**BRIEF**
Copy out the data word for word, without any of its pictures.

**DATA**
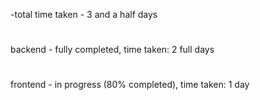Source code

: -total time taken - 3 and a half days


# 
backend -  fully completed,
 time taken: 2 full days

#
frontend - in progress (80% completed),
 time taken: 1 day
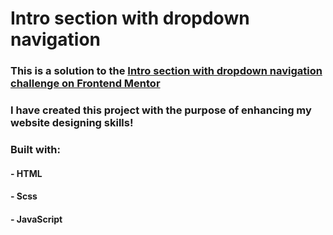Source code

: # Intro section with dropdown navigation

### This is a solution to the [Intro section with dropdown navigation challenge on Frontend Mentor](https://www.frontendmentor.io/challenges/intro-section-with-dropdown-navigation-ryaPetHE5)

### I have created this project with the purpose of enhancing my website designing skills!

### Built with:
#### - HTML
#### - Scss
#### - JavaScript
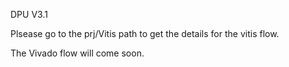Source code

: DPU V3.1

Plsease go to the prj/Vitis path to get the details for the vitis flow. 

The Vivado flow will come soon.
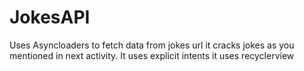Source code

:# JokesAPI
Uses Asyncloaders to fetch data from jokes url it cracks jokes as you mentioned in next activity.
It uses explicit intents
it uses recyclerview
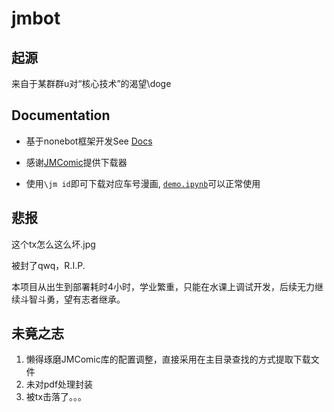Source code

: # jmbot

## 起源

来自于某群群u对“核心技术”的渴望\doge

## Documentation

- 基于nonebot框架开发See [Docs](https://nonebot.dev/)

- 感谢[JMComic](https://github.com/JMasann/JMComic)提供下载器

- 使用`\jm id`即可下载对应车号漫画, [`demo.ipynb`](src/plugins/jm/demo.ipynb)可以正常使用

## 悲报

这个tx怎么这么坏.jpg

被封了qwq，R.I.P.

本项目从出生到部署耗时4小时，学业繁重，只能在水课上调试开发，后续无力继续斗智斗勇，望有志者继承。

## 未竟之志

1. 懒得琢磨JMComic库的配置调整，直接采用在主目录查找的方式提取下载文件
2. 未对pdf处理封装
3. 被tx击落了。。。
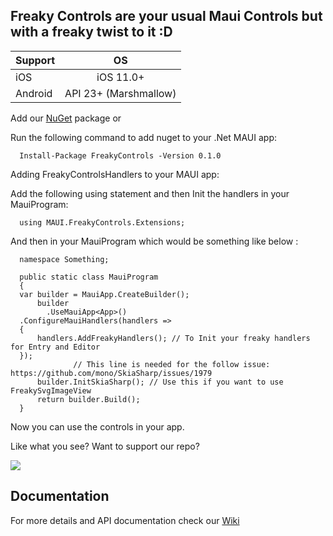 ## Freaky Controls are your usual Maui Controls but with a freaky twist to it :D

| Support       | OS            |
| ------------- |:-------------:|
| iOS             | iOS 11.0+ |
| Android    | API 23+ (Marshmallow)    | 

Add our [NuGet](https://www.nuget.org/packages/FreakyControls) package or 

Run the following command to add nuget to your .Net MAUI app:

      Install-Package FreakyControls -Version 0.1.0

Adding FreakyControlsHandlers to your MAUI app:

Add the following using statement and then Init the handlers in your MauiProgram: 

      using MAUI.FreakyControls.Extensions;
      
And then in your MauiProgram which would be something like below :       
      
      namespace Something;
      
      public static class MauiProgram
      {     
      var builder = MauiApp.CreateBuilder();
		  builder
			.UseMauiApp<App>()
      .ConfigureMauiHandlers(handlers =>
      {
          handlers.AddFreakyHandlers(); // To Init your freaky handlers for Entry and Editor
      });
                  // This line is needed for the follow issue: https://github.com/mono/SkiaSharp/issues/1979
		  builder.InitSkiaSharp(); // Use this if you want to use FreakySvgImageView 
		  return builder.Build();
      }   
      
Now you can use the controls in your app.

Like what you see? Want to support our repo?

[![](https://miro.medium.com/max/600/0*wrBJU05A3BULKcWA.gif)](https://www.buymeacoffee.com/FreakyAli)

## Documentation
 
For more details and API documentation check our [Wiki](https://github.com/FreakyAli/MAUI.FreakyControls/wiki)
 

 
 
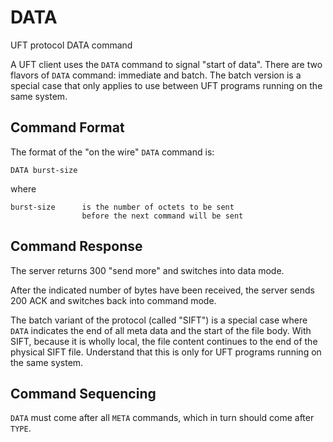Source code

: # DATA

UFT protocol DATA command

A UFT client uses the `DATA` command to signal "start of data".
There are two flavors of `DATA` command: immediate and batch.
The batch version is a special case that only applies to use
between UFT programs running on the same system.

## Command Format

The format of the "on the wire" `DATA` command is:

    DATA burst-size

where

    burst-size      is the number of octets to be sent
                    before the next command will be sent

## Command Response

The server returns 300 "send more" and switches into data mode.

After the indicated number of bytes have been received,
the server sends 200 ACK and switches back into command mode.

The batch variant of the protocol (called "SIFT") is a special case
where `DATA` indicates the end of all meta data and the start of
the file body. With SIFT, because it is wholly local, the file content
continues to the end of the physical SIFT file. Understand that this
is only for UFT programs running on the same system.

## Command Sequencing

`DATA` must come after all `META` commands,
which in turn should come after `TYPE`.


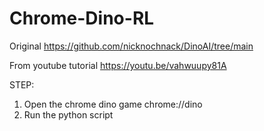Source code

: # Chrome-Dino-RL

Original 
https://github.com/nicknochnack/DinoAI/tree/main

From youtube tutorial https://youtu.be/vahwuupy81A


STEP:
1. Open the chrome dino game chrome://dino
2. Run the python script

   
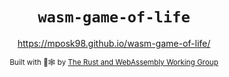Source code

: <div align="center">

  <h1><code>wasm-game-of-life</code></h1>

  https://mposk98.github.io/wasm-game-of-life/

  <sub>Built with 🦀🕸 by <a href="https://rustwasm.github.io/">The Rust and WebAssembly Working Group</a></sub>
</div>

**ANSWER TO THE EXERCISE**
Source code

: -total time taken - 3 and a half days


# 
backend -  fully completed,
 time taken: 2 full days

#
frontend - in progress (80% completed),
 time taken: 1 day
Source code

: # Intro section with dropdown navigation

### This is a solution to the [Intro section with dropdown navigation challenge on Frontend Mentor](https://www.frontendmentor.io/challenges/intro-section-with-dropdown-navigation-ryaPetHE5)

### I have created this project with the purpose of enhancing my website designing skills!

### Built with:
#### - HTML
#### - Scss
#### - JavaScript
Source code

: DPU V3.1

Plsease go to the prj/Vitis path to get the details for the vitis flow. 

The Vivado flow will come soon.
Source code

:# JokesAPI
Uses Asyncloaders to fetch data from jokes url it cracks jokes as you mentioned in next activity.
It uses explicit intents
it uses recyclerview
Source code

: # jmbot

## 起源

来自于某群群u对“核心技术”的渴望\doge

## Documentation

- 基于nonebot框架开发See [Docs](https://nonebot.dev/)

- 感谢[JMComic](https://github.com/JMasann/JMComic)提供下载器

- 使用`\jm id`即可下载对应车号漫画, [`demo.ipynb`](src/plugins/jm/demo.ipynb)可以正常使用

## 悲报

这个tx怎么这么坏.jpg

被封了qwq，R.I.P.

本项目从出生到部署耗时4小时，学业繁重，只能在水课上调试开发，后续无力继续斗智斗勇，望有志者继承。

## 未竟之志

1. 懒得琢磨JMComic库的配置调整，直接采用在主目录查找的方式提取下载文件
2. 未对pdf处理封装
3. 被tx击落了。。。
 ## Freaky Controls are your usual Maui Controls but with a freaky twist to it :D

| Support       | OS            |
| ------------- |:-------------:|
| iOS             | iOS 11.0+ |
| Android    | API 23+ (Marshmallow)    | 

Add our [NuGet](https://www.nuget.org/packages/FreakyControls) package or 

Run the following command to add nuget to your .Net MAUI app:

      Install-Package FreakyControls -Version 0.1.0

Adding FreakyControlsHandlers to your MAUI app:

Add the following using statement and then Init the handlers in your MauiProgram: 

      using MAUI.FreakyControls.Extensions;
      
And then in your MauiProgram which would be something like below :       
      
      namespace Something;
      
      public static class MauiProgram
      {     
      var builder = MauiApp.CreateBuilder();
		  builder
			.UseMauiApp<App>()
      .ConfigureMauiHandlers(handlers =>
      {
          handlers.AddFreakyHandlers(); // To Init your freaky handlers for Entry and Editor
      });
                  // This line is needed for the follow issue: https://github.com/mono/SkiaSharp/issues/1979
		  builder.InitSkiaSharp(); // Use this if you want to use FreakySvgImageView 
		  return builder.Build();
      }   
      
Now you can use the controls in your app.

Like what you see? Want to support our repo?

[![](https://miro.medium.com/max/600/0*wrBJU05A3BULKcWA.gif)](https://www.buymeacoffee.com/FreakyAli)

## Documentation
 
For more details and API documentation check our [Wiki](https://github.com/FreakyAli/MAUI.FreakyControls/wiki)
 

 
 
Source code

: # DATA

UFT protocol DATA command

A UFT client uses the `DATA` command to signal "start of data".
There are two flavors of `DATA` command: immediate and batch.
The batch version is a special case that only applies to use
between UFT programs running on the same system.

## Command Format

The format of the "on the wire" `DATA` command is:

    DATA burst-size

where

    burst-size      is the number of octets to be sent
                    before the next command will be sent

## Command Response

The server returns 300 "send more" and switches into data mode.

After the indicated number of bytes have been received,
the server sends 200 ACK and switches back into command mode.

The batch variant of the protocol (called "SIFT") is a special case
where `DATA` indicates the end of all meta data and the start of
the file body. With SIFT, because it is wholly local, the file content
continues to the end of the physical SIFT file. Understand that this
is only for UFT programs running on the same system.

## Command Sequencing

`DATA` must come after all `META` commands,
which in turn should come after `TYPE`.


Source code

: # Chrome-Dino-RL

Original 
https://github.com/nicknochnack/DinoAI/tree/main

From youtube tutorial https://youtu.be/vahwuupy81A


STEP:
1. Open the chrome dino game chrome://dino
2. Run the python script

   
Source code

: <div align="center">

  <h1><code>wasm-game-of-life</code></h1>

  https://mposk98.github.io/wasm-game-of-life/

  <sub>Built with 🦀🕸 by <a href="https://rustwasm.github.io/">The Rust and WebAssembly Working Group</a></sub>
</div>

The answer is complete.